EXERCISE DETAILS: All lines in the records below that hold "data" are to be shown.

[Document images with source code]

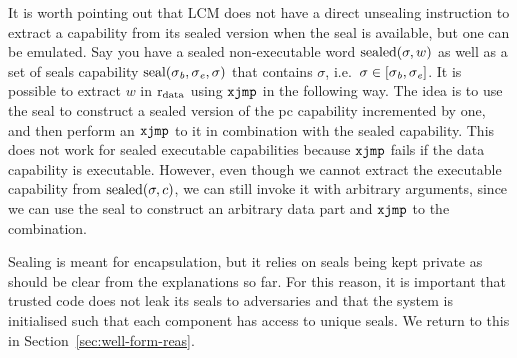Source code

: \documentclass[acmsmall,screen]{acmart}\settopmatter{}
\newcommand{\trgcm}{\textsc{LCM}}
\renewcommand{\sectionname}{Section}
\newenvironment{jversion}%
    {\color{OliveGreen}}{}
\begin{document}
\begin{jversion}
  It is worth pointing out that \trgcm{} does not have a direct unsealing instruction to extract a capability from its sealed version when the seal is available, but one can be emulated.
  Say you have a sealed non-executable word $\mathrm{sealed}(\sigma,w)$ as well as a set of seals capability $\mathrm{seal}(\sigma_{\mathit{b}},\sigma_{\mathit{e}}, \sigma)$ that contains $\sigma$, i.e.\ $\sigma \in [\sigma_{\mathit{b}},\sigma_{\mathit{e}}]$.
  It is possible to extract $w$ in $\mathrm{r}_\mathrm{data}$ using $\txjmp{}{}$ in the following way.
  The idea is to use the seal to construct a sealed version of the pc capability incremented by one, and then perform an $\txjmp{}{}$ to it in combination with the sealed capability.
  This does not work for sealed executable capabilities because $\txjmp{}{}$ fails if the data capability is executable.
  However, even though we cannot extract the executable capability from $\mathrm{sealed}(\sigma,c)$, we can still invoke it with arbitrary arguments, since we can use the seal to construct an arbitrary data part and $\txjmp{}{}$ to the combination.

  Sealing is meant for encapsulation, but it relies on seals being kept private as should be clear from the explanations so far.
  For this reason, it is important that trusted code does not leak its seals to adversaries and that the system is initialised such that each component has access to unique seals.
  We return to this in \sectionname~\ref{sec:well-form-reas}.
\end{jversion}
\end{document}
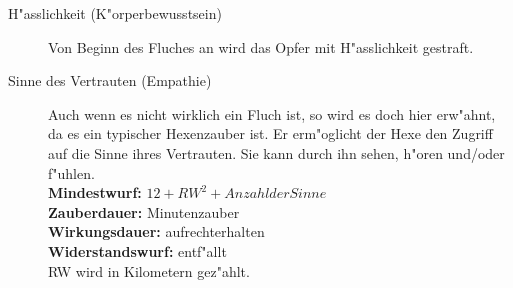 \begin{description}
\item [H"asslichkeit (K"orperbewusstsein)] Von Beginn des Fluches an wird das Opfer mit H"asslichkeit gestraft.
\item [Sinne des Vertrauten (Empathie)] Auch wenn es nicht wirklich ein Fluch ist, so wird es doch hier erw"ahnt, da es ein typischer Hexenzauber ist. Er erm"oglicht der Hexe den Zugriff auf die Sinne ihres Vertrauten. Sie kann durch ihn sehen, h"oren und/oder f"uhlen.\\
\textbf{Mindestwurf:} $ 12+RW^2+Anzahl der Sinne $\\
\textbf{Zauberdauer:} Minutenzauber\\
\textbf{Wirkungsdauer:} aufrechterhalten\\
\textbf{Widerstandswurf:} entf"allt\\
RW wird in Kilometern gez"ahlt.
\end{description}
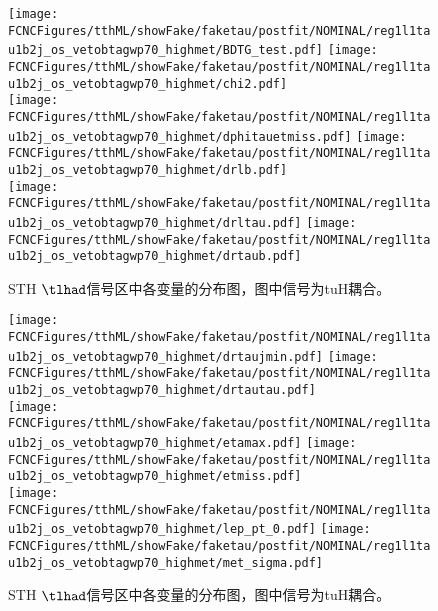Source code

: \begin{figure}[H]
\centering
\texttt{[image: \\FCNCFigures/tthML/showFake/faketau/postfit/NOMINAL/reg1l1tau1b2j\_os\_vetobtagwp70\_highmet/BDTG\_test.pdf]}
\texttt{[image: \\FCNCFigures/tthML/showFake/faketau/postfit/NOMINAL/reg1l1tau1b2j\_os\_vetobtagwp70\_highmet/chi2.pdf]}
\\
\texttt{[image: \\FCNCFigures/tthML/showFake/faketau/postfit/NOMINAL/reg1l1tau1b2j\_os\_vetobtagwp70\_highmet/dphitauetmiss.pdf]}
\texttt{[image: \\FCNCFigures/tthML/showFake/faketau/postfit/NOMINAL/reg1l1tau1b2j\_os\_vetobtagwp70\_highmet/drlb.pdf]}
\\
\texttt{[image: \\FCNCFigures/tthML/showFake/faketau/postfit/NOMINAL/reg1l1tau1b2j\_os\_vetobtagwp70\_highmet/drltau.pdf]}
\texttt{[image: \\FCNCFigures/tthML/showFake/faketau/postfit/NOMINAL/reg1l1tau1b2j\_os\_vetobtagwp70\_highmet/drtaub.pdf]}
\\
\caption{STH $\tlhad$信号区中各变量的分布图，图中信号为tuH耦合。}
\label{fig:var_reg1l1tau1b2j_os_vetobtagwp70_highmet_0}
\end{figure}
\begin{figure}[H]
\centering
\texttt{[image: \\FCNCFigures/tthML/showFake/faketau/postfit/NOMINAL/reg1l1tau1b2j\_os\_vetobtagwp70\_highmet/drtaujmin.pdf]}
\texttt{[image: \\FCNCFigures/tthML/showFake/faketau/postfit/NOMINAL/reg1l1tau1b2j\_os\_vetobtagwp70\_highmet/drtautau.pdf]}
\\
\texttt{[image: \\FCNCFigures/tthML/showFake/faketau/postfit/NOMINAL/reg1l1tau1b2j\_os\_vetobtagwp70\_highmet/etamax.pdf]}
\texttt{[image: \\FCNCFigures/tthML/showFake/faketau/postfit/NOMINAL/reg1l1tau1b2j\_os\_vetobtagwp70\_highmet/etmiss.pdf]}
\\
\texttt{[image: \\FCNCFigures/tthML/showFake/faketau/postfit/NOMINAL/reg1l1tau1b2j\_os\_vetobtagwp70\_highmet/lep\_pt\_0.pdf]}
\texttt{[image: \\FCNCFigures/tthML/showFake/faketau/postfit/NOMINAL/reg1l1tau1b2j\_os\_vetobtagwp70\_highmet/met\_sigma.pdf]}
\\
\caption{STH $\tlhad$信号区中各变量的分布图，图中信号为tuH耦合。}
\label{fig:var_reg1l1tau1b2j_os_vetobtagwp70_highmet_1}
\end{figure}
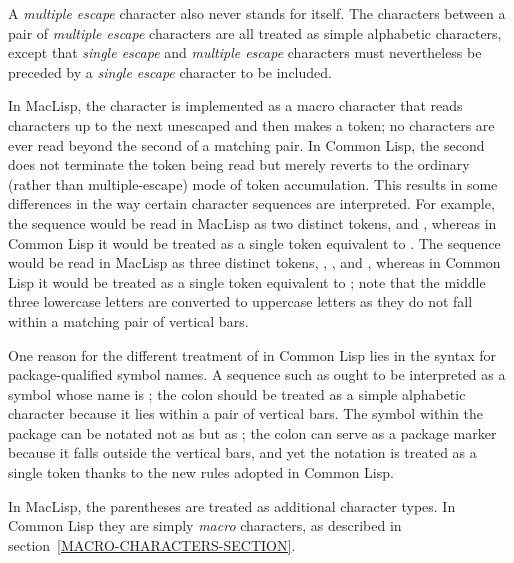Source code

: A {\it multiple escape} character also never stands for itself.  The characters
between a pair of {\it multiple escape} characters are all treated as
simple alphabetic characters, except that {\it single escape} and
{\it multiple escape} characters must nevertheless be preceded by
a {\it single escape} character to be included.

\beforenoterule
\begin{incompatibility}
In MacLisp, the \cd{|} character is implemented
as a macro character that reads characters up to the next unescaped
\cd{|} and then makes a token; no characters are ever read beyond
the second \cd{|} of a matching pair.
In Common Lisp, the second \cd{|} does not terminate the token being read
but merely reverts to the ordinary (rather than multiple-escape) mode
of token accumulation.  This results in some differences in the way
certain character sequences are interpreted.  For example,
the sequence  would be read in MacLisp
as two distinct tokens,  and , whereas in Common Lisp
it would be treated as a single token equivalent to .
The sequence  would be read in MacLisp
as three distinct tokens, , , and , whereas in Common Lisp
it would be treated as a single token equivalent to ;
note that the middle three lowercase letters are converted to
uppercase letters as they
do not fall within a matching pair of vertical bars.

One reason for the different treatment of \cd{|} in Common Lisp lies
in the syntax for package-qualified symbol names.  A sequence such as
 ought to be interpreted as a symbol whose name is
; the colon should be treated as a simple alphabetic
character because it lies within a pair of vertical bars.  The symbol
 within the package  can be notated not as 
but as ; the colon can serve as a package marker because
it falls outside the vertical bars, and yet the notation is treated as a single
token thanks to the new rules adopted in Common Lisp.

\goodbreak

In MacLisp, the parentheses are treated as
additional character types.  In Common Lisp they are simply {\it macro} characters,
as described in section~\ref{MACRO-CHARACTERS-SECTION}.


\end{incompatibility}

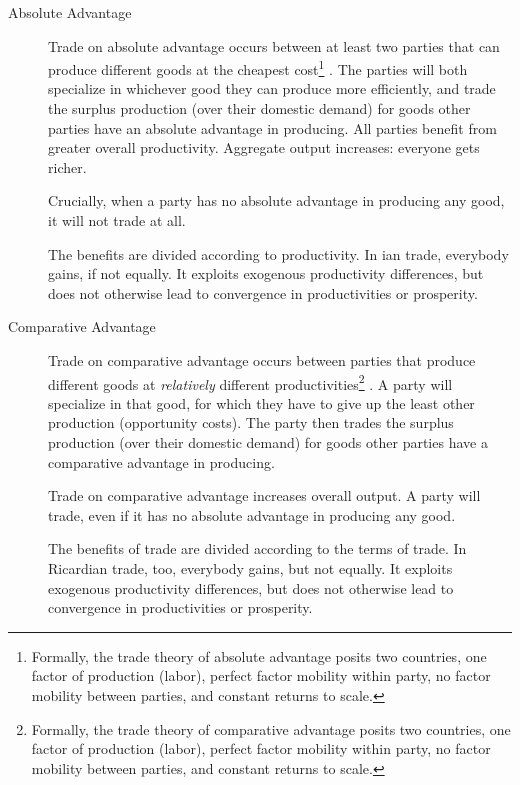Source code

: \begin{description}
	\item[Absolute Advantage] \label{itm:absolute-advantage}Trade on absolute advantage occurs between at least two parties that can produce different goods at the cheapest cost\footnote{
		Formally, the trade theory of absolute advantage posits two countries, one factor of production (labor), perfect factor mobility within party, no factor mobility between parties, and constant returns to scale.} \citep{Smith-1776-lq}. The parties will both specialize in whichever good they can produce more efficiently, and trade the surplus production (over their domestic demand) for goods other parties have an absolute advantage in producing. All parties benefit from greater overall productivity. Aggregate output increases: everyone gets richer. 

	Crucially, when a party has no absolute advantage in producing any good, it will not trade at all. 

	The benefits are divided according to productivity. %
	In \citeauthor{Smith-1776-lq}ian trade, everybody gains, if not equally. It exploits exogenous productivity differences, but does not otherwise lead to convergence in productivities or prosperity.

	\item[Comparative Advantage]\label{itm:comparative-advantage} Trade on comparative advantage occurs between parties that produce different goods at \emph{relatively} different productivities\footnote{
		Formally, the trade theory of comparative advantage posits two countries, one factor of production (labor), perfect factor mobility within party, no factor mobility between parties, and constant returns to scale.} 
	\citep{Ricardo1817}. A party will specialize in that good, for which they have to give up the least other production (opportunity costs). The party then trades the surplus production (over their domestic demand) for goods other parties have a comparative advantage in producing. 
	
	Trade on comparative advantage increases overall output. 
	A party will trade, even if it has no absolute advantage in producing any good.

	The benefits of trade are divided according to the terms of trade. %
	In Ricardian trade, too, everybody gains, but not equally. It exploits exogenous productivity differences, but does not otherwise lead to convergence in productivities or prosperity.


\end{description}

ANSWER SPACE:
  It is possible to extract $w$ in $\mathrm{r}_\mathrm{data}$ using $\txjmp{}{}$ in the following way.
  This does not work for sealed executable capabilities because $\txjmp{}{}$ fails if the data capability is executable.
  However, even though we cannot extract the executable capability from $\mathrm{sealed}(\sigma,c)$, we can still invoke it with arbitrary arguments, since we can use the seal to construct an arbitrary data part and $\txjmp{}{}$ to the combination.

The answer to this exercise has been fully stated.